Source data
________________

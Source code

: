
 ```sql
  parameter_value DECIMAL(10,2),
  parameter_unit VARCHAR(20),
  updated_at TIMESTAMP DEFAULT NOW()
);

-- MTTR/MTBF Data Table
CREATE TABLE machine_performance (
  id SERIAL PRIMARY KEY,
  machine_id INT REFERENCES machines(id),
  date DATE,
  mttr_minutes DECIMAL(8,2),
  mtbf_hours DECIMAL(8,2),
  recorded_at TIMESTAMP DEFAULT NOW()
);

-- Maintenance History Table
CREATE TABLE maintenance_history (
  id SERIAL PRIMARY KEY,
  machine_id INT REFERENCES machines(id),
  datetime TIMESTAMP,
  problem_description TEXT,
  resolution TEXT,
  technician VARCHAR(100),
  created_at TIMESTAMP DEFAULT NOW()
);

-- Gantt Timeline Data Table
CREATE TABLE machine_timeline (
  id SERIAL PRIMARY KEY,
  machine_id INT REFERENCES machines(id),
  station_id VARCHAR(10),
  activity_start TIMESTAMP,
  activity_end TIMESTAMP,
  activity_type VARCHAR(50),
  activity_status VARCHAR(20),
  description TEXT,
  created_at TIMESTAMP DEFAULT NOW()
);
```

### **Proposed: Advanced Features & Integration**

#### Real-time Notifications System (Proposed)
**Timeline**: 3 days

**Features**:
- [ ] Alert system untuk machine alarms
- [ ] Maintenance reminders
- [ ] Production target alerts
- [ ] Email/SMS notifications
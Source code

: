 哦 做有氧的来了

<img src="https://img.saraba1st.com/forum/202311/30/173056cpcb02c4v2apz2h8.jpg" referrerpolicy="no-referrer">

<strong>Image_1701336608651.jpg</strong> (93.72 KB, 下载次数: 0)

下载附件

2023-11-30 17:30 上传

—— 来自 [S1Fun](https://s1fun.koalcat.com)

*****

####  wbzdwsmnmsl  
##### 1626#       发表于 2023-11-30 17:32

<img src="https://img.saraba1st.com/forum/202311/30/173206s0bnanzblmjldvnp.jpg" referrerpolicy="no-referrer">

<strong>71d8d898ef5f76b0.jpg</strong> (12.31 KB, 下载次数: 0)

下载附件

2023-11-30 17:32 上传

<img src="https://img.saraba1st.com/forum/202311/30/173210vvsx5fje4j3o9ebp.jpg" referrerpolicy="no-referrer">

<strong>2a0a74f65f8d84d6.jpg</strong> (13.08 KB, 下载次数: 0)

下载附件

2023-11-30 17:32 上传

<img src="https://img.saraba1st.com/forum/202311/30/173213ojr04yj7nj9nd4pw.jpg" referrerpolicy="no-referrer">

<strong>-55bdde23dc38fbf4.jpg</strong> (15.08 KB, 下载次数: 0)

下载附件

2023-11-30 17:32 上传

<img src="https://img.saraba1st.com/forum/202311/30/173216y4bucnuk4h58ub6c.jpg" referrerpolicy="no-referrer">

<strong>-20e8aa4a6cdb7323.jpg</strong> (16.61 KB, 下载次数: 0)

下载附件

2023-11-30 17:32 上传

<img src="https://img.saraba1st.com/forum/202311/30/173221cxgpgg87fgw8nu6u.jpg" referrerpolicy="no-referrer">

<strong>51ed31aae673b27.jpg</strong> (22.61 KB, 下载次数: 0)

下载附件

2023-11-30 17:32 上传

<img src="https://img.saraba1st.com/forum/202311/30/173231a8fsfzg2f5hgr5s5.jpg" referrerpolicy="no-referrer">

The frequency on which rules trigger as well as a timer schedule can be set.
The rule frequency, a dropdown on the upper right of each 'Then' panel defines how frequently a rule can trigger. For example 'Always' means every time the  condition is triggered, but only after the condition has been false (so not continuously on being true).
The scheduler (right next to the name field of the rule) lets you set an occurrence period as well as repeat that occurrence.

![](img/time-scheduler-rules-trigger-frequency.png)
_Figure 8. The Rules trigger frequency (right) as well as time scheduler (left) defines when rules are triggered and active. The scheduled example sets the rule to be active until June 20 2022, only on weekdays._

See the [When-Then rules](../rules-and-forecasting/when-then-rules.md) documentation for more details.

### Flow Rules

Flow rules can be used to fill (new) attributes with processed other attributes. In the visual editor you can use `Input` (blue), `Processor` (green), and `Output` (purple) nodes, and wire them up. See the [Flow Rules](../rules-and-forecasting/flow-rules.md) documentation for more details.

________________

Count every line of the entries that holds the string "TIMESTAMP". Please answer with the count alone.

## RESULT FOR THIS EXERCISE
7